Salt-flux growth of HoCuMg4 single crystals

Abstract

Polycrystalline samples of the magnesium-rich intermetallic compounds RECuMg₄ (RE = Dy, Ho, Er, Tm) were synthesized by reaction of the elements in sealed tantalum ampoules heated in a high-frequency induction furnace. Phase purity of the RECuMg₄ phases was ascertained by powder X-ray diffraction patterns. Well-shaped single crystals of HoCuMg₄ could be grown in a NaCl/KCl salt flux and the crystal structure was refined from single crystal X-ray diffraction data: TbCuMg₄ structure-type, space group Cmmm, a = 1361.4(2), b = 2039.3(4), c = 384.62(6) pm. The crystal structure of the RECuMg₄ phases can be understood as a complex intergrowth variant of CsCl and AlB₂ related slabs. The remarkable crystal chemical motif concerns the orthorhombically distorted bcc-like magnesium cubes with Mg–Mg distances ranging from 306 to 334 pm. At high temperatures DyCuMg₄ and ErCuMg₄ are Curie–Weiss paramagnets with paramagnetic Curie–Weiss temperatures of −15 K and −2 K for RE = Dy and Er, respectively. The effective magnetic moments, 10.66μ_B for RE = Dy and 9.65μ_B for RE = Er prove stable trivalent ground states for the rare earth cations. Magnetic susceptibility and heat capacity measurements reveal long-range antiferromagnetic ordering at low temperatures (<21 K).

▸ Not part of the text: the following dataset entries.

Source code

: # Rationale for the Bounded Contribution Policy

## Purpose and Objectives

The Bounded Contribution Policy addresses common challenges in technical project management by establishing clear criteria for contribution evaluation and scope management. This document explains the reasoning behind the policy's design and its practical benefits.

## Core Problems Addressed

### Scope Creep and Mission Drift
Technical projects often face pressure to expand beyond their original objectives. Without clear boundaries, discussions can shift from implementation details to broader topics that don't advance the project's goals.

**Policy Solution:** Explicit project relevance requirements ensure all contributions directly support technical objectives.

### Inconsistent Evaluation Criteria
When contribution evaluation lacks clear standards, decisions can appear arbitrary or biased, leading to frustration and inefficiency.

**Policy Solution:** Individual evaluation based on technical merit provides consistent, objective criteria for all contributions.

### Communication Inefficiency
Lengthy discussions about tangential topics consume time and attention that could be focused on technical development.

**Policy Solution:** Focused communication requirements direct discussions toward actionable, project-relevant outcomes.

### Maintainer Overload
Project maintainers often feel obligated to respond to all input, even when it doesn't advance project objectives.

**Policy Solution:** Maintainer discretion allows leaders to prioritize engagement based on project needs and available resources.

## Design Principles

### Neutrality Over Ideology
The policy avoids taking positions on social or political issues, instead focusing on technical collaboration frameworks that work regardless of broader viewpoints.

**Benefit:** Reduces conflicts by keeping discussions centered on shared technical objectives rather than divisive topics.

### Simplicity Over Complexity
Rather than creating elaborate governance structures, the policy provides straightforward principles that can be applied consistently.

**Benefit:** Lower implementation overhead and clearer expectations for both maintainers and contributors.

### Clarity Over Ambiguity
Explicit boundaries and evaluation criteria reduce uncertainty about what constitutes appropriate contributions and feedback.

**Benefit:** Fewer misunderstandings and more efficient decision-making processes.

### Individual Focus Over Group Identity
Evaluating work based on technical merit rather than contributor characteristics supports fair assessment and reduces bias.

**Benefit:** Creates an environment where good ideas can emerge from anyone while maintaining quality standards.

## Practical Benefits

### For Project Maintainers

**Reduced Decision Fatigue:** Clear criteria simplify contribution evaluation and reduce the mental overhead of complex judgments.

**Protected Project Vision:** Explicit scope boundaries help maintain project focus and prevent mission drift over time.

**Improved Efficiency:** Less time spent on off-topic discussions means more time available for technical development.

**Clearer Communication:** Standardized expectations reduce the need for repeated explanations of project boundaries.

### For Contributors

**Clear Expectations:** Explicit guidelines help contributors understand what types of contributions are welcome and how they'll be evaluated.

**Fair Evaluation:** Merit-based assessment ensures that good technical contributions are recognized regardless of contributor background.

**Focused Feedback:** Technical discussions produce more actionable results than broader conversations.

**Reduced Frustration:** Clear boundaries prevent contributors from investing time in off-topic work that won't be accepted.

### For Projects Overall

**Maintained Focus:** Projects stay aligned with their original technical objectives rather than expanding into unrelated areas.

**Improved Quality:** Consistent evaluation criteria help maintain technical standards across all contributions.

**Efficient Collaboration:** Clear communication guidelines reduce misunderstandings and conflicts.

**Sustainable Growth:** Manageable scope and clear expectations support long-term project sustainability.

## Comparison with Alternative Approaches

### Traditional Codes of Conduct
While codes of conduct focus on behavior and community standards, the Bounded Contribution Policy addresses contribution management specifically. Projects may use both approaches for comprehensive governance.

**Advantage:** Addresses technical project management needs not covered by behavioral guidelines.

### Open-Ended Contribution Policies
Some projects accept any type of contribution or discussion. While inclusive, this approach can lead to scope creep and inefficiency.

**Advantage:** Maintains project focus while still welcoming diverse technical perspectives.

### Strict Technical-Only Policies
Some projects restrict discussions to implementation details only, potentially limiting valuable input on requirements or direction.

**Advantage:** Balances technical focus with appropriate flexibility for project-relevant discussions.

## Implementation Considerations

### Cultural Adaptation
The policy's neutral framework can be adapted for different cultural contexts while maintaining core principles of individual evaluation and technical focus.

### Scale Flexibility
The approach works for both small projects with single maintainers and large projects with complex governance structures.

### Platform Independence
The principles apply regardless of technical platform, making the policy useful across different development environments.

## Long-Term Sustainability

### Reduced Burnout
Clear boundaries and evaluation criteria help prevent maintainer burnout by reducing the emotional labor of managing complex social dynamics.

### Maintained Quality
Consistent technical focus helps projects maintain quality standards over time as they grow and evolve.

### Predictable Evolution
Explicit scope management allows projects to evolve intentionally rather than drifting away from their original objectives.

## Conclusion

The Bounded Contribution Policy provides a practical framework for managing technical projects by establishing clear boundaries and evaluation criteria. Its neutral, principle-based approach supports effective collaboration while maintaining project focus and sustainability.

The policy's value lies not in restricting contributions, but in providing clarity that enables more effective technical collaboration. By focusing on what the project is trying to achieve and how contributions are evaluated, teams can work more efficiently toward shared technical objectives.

Whereas DyCuMg₄ exhibits two subsequent antiferromagnetic transitions at T_N = 21 and 7.9 K which successively remove half of the entropy of a doublet crystal field ground state of Dy, ErCuMg₄ shows a single, possibly broadened, antiferromagnetic transition at 8.6 K. The successive antiferromagnetic transitions are discussed with respect to magnetic frustration in the tetrameric units present in the crystal structure.